Yesterday the First Nations University of Canada announced a restructuring of the institution aimed at reducing $3 million from its operating budget by the end of the month. The budget reductions will be achieved in part by eliminating 46 positions, including 29 layoffs (10 faculty and 19 administrative staff) announced yesterday. Duplications of administrative services will be reduced, and operations will be centralized at the Regina campus. Expenses relating to staffing changes will be covered through the sale of the Saskatoon campus property. FNUC has received an offer to purchase the building, where the university will remain a tenant for at least one year. About 20% of the student body will be affected by the changes and already have been or will be contacted over the course of the next week. The next phase of FNUC's restructuring includes implementing governance reform, establishing a new board, and recruiting a permanent president. FNUC News Release | Q&A | Watch the announcement

uLaval proposes businesses help finance Quebec university system

Appearing before the Quebec National Assembly's Committee on Culture and Education Wednesday, Université Laval rector Denis Brière, who spoke on behalf of the university and its student organizations, proposed the establishment of a measure in which companies invest a certain amount of their payroll into the Quebec university system -- an action that would eliminate the problem of chronic underfunding. Brière said university funding is a societal choice and should be a responsibility shared by all of those who benefit by the education provided and research conducted, including businesses. uLaval News Release (in French)
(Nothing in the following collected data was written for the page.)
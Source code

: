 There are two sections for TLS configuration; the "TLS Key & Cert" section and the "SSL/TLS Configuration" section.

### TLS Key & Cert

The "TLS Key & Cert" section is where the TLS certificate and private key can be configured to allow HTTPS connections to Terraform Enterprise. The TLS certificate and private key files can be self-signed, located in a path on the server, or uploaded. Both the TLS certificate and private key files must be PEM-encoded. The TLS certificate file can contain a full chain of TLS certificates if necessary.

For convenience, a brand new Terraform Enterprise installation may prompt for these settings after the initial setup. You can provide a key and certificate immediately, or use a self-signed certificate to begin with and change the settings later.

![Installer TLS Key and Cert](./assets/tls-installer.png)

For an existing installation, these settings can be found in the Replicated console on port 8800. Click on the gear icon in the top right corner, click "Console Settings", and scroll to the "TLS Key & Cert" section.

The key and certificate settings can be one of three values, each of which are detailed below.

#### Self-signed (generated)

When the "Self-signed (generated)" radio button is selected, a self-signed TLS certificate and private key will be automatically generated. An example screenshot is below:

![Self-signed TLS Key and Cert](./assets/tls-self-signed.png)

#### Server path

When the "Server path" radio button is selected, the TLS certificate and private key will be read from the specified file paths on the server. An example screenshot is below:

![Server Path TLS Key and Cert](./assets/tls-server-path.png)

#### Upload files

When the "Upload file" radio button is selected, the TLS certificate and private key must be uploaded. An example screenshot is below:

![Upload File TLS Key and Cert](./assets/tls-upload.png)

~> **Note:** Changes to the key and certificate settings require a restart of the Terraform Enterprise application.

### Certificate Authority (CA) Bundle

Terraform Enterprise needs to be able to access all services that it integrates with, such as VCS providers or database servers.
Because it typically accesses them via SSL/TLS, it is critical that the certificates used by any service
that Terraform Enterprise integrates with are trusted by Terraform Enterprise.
uWaterloo releases report on review into football program

On Wednesday, the University of Waterloo released a report based on a review into its suspended football program in relation to the use of banned substances. Among the recommendations are better education on the health effects and ethics of using banned sustances; better, low-cost screening methods in order to deter the use of banned substances; and good processes for addressing suspicions or allegations involving the use of banned substances while also protecting individual rights. Coaching staff have been reinstated to their duties after the review found no fault in their conduct. uWaterloo News Release 1| uWaterloo News Release 2 | Waterloo Region Record | Read the report

NBCC appoints inaugural president

New Brunswick Community College announced yesterday the appointment of Marilyn Luscombe as the inaugural president and CEO of the community college network, which, along with its francophone counterpart, now operates independently from the provincial government. A native of Newfoundland and Labrador, Luscombe is currently president of BC-based Selkirk College, and has served as VP academic at College of the North Atlantic. Luscombe recently completed half of her 6-year elected tenure as board chair of the Association of Canadian Community Colleges. NBCC News Release

SMU breaks ground for Homburg Centre for Health and Wellness

Construction got underway yesterday for Saint Mary's University's $8-million Homburg Centre for Health and Wellness. The facility is named after Homburg Canada CEO Dr. Richard Homburg, who has contributed $5 million to the project. The centre will consist of a 20,250-square-foot addition and 3,340-square-foot renovation to SMU's existing Tower athletic facility. The Homburg Centre will also be the new home of the university's Centre for the Study of Sport and Health. SMU News Release

Record number of students expected at John Abbott College

The number of full-time students expected this year at John Abbott College is at 6,027, over 425 students above capacity. In order to accommodate the record number of students, the CÉGEP has rented space at a high school located next to its campus. "We are doing everything we can to accommodate everyone," says the college's dean of academic systems. Due to an influx of 300 students, Dawson College is renting additional space at an entertainment centre in downtown Montreal. West Island Gazette

Enrolment among Maritimers declines at MUN

A 2007 MPHEC report identified the enrolment of Nova Scotia residents at Memorial University as a significant contributor to the downward pressure on enrolment at NS universities at the time. The report, along with several news reports, linked the tuition freeze at MUN with the 884% increase in the number of Maritimers studying full-time at the university since 1999-2000. While the Maritime migration continued to increase up to 2008, more recent figures from MUN show a decline in Maritime student enrolment as of 2009, particularly among NS students. Adventures in Canadian Post-Secondary Education (Dale Kirby's blog)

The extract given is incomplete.